Nel film c’è questa battuta: “forme e colori nascono nell’oscurità…”. Cambiare la propria vita attraverso la scoperta dell’arte, e in particolare della scrittura, è anche quello che è successo a lei da adolescente…
“Ho avuto la fortuna di essere commosso dalla poesia. Ho sempre amato la scrittura. Quando avevo 13 anni, frequentavo una scuola in periferia, amavo molto la mia insegnante di francese, Madame Odette Prévot, che ho ammirato per tutta la vita; oggi è molto anziana e in una casa di riposo. Lei amava i bambini delle case popolari. Un giorno ci diede questo tema: “La mia vita, dopo, la immagino…”. La maggior parte dei miei amici scrisse: “Mi immagino come un cantante rap, circondato da belle ragazze, sarò ricco e avrò un jet privato”. Io avevo scritto la storia di un tossicodipendente, un ragazzo che aveva finito per uccidere suo padre… La mia insegnante chiamò i miei genitori e disse: “Credo che Samuel avrà un futuro nella scrittura”.

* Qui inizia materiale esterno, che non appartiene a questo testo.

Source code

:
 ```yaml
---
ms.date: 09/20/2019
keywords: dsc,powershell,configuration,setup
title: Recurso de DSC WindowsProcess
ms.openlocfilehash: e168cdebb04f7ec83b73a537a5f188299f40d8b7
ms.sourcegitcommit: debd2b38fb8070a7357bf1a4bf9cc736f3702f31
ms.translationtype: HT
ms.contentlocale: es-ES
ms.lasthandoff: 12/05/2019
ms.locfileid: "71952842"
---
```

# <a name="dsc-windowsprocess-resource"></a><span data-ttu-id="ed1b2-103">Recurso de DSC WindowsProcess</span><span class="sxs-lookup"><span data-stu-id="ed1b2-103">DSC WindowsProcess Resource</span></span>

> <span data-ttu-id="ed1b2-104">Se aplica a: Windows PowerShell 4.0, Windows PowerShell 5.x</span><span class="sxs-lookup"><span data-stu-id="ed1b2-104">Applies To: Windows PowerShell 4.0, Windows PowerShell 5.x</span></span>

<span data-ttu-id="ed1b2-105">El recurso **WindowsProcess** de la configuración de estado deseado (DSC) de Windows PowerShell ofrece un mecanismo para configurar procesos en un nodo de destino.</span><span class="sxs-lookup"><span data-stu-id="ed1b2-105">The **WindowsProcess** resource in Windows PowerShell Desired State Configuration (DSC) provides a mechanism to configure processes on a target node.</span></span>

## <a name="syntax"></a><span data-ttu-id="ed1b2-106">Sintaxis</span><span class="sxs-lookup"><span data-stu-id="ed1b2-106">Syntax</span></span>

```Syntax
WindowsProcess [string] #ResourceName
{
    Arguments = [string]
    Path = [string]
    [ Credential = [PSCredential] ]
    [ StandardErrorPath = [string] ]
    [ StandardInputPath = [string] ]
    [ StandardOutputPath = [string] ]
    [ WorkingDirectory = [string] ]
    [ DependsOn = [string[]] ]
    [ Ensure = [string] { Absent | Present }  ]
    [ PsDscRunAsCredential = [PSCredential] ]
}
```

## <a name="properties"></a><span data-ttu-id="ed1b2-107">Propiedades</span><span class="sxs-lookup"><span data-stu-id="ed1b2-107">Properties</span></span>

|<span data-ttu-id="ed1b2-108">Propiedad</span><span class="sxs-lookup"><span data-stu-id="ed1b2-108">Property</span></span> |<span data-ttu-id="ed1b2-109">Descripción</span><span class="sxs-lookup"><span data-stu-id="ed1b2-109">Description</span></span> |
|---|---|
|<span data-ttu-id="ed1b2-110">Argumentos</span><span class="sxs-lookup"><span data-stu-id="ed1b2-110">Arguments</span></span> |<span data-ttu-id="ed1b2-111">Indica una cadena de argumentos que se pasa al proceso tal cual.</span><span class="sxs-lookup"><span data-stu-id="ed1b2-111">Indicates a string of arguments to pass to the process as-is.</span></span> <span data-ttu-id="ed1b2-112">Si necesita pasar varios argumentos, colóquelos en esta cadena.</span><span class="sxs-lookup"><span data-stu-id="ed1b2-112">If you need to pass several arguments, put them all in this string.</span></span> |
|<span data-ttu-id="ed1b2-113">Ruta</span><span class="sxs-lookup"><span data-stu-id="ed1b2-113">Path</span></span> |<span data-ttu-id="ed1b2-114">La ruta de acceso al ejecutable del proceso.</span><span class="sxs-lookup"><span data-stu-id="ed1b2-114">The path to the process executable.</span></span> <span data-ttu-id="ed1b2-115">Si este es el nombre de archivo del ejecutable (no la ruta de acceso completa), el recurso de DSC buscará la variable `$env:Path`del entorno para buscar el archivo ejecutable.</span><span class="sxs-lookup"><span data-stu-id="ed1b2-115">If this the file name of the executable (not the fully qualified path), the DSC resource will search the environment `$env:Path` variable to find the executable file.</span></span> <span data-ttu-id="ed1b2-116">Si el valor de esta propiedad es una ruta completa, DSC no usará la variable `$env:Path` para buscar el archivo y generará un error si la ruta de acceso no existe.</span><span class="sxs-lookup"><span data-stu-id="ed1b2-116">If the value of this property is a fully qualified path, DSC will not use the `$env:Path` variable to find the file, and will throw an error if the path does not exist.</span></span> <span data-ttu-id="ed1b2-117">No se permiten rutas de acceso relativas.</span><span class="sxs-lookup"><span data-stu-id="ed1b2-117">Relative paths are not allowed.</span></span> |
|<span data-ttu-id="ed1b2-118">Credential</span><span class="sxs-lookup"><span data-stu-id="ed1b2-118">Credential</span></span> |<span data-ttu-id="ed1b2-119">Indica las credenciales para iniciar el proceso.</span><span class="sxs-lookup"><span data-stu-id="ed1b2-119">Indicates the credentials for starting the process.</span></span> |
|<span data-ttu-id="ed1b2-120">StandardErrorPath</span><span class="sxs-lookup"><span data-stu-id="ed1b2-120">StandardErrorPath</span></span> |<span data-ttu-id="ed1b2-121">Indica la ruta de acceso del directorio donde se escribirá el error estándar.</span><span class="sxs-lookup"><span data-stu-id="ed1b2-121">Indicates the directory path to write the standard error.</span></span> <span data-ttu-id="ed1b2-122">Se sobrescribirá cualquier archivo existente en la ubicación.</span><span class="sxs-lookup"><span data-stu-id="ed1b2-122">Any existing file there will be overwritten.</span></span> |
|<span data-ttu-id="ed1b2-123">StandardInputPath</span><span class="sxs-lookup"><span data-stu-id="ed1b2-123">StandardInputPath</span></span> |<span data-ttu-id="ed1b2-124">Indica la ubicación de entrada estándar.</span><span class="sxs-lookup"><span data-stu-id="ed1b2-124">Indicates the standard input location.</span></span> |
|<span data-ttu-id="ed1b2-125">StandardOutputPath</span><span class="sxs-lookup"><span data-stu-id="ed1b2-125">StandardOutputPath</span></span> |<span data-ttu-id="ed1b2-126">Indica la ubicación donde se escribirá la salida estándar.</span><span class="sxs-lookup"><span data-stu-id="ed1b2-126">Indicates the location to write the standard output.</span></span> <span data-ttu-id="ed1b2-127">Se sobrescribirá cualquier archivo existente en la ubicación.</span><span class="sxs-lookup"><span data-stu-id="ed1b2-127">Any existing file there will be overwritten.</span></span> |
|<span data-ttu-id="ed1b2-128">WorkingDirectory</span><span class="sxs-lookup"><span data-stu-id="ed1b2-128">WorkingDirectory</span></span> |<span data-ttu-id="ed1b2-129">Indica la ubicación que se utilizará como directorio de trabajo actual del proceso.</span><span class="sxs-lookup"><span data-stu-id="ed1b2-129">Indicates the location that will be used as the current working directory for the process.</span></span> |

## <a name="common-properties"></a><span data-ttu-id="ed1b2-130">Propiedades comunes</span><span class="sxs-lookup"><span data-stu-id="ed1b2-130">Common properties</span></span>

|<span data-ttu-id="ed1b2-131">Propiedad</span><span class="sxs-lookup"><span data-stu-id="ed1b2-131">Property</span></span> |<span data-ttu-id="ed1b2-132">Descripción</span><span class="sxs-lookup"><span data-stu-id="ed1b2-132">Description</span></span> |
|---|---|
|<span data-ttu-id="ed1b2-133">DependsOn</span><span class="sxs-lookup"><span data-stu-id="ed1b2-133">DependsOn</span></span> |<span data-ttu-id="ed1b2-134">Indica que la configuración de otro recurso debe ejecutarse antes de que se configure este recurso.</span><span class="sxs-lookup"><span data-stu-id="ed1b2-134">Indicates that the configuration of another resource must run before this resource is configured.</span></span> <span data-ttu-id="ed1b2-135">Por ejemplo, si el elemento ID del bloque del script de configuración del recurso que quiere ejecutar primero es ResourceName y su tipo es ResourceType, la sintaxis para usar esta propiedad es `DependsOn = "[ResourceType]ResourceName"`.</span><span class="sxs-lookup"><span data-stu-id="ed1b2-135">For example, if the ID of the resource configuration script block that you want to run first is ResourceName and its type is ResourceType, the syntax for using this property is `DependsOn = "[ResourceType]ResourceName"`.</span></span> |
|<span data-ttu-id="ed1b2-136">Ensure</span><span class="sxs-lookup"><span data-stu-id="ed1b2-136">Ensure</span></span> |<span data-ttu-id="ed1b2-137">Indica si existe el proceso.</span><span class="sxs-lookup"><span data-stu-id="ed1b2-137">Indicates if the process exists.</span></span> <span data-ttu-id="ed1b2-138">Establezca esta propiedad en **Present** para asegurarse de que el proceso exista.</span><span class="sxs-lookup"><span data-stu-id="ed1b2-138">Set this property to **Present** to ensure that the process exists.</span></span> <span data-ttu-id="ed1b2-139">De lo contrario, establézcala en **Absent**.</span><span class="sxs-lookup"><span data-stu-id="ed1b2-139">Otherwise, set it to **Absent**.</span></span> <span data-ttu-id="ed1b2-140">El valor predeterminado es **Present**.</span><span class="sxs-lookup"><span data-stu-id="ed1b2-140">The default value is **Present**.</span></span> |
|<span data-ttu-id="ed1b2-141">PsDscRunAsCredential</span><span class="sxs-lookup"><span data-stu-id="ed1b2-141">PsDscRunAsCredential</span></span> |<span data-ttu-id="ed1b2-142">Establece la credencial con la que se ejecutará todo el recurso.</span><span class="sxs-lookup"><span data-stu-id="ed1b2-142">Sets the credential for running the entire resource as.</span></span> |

Rimasi scioccato da questa attenzione. In seguito, l’incontro con Jean-Louis Trintignant ha definitivamente portato la poesia nella mia vita… L’amore e l’arte sono i rimedi alla solitudine che spesso minaccia i suoi personaggi… La solitudine e l’abbandono mi perseguitano. C’è sempre più solitudine in questo mondo, mentre ci sono sempre più persone. Dovrebbe essere il contrario! Allora c’è qualcosa che abbiamo sbagliato… Il senso della vita è l’incontro. Sul set avevo sempre con me una frase su un foglietto di carta, una citazione dello scrittore Jerzy Kosinski: “Finché non guardi le persone, non esistono”. Mi piacciono molto queste parole, sono allo stesso tempo pessimiste e ottimiste; puoi decidere di non guardare più le persone se ti hanno ferito; ma appena le guardi, esistono…”
In concreto, come si è svolto il processo di scrittura?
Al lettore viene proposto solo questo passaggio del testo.